NY Times Featured Article:  USDOE Not Doing Enough to Protect Students from For-Profit Colleges!

Dear Commons Community,

In the wake of the recent attention to practices at the University of Phoenix and Corinthian Colleges, the New York Times has a page one article questioning why the US Department  of Education continues to approve billions of dollars for students attending for-profit colleges accused of fraud.  As reported:

“When the Obama administration agreed this summer to erase the federal loan debt of some former students at Corinthian Colleges, a for-profit school that filed for bankruptcy in the face of charges of widespread fraud, education officials promised to “protect students from abusive colleges and safeguard the interests of taxpayers.”

But the Education Department, despite a crackdown against what it calls “bad actors,” continues to hand over tens of millions of dollars every month to other for-profit schools that have been accused of predatory behavior, substandard practices or illegal activity by its own officials or state attorneys general across the country.

Consider the Education Management Corporation, which runs 110 schools in the United States for chefs, artists and other trades. It has been investigated or sued in recent years by prosecutors in at least 12 states. The Justice Department has accused the company of illegally using incentives to pay its recruiters. And last year, investors filed a class-action lawsuit, contending that the company engaged in deceptive enrollment practices and manipulated federal student loan and grant programs.

Students waited for information in April after Corinthian Colleges announced it would shut down Everest College in City of Industry, Calif.   Education Management nonetheless received more than $1.25 billion in federal money over the last school year.

The career training and for-profit college industry has been accused in recent years of preying on the poor, veterans and minorities by charging exorbitant fees for degrees that mostly fail to deliver promised skills and jobs.

Despite stepped-up scrutiny, hundreds of schools that have failed regulatory standards or been accused of violating legal statutes are still hauling in billions of dollars of government funds. They include tiny beauty schools with staggering loan default rates and online law schools with dismal graduation records and no bar association accreditation. Without government funds, which account for the overwhelming bulk of revenue, few of these institutions could attract students or stay in business.

The continuing flow of money illustrates the quandary facing federal education officials. On one hand, they have moved forcefully to try to protect taxpayer funds and prevent students from falling deeply into debt without anything to show for it. On the other, they must avoid running roughshod over private for-profit schools that have not been found guilty of wrongdoing. Agency officials point out that they cannot withhold money based on accusations, but must have proof of misconduct.

For example, Education Management, which says it is cooperating with prosecutors, says it “strongly disagrees” with the Justice Department allegations.

Regulators are caught between an industry that says it is being unfairly demonized by opponents and critics who complain not enough is being done to prevent fraud and abuse of vulnerable students.”

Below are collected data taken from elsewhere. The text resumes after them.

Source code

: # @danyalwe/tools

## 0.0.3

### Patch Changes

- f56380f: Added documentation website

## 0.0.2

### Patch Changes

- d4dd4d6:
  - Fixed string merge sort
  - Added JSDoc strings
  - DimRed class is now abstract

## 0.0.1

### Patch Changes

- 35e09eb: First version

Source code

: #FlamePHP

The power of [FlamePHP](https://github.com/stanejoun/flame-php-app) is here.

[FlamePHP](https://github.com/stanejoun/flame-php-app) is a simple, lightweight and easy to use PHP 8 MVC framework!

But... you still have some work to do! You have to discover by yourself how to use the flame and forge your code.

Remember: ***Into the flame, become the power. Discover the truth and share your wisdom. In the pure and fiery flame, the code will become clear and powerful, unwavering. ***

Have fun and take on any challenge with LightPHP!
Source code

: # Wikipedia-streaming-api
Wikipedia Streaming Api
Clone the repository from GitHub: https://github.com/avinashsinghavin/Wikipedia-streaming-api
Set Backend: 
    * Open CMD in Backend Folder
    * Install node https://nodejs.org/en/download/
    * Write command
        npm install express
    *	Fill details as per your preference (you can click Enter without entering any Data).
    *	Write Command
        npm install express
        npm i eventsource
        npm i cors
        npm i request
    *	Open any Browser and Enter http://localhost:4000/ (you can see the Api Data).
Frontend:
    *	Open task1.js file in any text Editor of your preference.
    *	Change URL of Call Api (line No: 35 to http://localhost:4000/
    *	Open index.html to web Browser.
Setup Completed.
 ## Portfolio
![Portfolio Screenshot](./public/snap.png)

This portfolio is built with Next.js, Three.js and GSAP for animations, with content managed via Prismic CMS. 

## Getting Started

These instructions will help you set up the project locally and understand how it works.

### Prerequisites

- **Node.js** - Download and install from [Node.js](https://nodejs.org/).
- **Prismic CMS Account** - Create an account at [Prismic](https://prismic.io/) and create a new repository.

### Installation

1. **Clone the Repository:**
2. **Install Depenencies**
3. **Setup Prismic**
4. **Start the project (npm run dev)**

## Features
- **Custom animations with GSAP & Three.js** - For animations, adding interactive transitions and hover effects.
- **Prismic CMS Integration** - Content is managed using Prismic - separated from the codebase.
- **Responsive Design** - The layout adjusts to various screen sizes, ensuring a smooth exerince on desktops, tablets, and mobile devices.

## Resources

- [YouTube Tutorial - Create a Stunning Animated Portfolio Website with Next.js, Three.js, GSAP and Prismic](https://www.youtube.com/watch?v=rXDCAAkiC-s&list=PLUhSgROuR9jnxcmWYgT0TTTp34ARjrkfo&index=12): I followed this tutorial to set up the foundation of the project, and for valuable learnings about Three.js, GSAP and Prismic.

The article goes on to mention a number of other for-profit colleges including the University of Phoenix and Kaplan that have been accused of questionable recruitment practices.  It also quotes Kevin Kinser:

“For-profits successfully serve a lot of students, and the department has been very sensitive to having all students suffer for what may only affect some students in some programs,” said Kevin Kinser, an associate professor who studies for-profit colleges at the State University of New York at Albany. “So they are reluctant to throw the baby out with the bath water.”

Mr. Kinser pointed out that the Education Department had little flexibility under the law when it came to cutting off federal student loan and grant money to potential abusers. “There are individual triggers in place for financial viability, institutional integrity, et cetera,” he said, “but no three-strikes-and-you’re-out rule.”

A sad situation for students vulnerable to the come-on tactics of unscrupulous recruiters.